------ INFORMATION

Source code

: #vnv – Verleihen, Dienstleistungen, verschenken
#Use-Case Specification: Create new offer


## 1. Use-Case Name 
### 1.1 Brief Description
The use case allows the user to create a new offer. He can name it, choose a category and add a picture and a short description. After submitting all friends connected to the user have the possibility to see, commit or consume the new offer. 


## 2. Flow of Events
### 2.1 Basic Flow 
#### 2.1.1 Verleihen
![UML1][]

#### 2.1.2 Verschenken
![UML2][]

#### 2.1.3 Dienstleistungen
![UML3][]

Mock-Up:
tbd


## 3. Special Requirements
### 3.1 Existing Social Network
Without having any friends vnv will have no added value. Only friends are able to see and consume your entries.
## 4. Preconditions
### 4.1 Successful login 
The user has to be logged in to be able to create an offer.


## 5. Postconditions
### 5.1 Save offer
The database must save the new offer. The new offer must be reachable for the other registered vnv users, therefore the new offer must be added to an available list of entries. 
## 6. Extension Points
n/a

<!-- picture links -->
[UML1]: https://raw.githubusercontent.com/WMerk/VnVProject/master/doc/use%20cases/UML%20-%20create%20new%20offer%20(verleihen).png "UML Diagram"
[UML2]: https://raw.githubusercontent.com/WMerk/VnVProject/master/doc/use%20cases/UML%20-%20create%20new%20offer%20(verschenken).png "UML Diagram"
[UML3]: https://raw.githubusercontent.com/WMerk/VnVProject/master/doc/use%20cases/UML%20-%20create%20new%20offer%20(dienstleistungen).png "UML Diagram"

------------

*TASK*
Retype the records in their entirety, matching each one exactly.

*REPLY*
Source code

: #vnv – Verleihen, Dienstleistungen, verschenken
#Use-Case Specification: Create new offer


## 1. Use-Case Name 
### 1.1 Brief Description
The use case allows the user to create a new offer. He can name it, choose a category and add a picture and a short description. After submitting all friends connected to the user have the possibility to see, commit or consume the new offer. 


## 2. Flow of Events
### 2.1 Basic Flow 
#### 2.1.1 Verleihen
![UML1][]

#### 2.1.2 Verschenken
![UML2][]

#### 2.1.3 Dienstleistungen
![UML3][]

Mock-Up:
tbd


## 3. Special Requirements
### 3.1 Existing Social Network
Without having any friends vnv will have no added value. Only friends are able to see and consume your entries.
## 4. Preconditions
### 4.1 Successful login 
The user has to be logged in to be able to create an offer.


## 5. Postconditions
### 5.1 Save offer
The database must save the new offer. The new offer must be reachable for the other registered vnv users, therefore the new offer must be added to an available list of entries. 
## 6. Extension Points
n/a

<!-- picture links -->
[UML1]: https://raw.githubusercontent.com/WMerk/VnVProject/master/doc/use%20cases/UML%20-%20create%20new%20offer%20(verleihen).png "UML Diagram"
[UML2]: https://raw.githubusercontent.com/WMerk/VnVProject/master/doc/use%20cases/UML%20-%20create%20new%20offer%20(verschenken).png "UML Diagram"
[UML3]: https://raw.githubusercontent.com/WMerk/VnVProject/master/doc/use%20cases/UML%20-%20create%20new%20offer%20(dienstleistungen).png "UML Diagram"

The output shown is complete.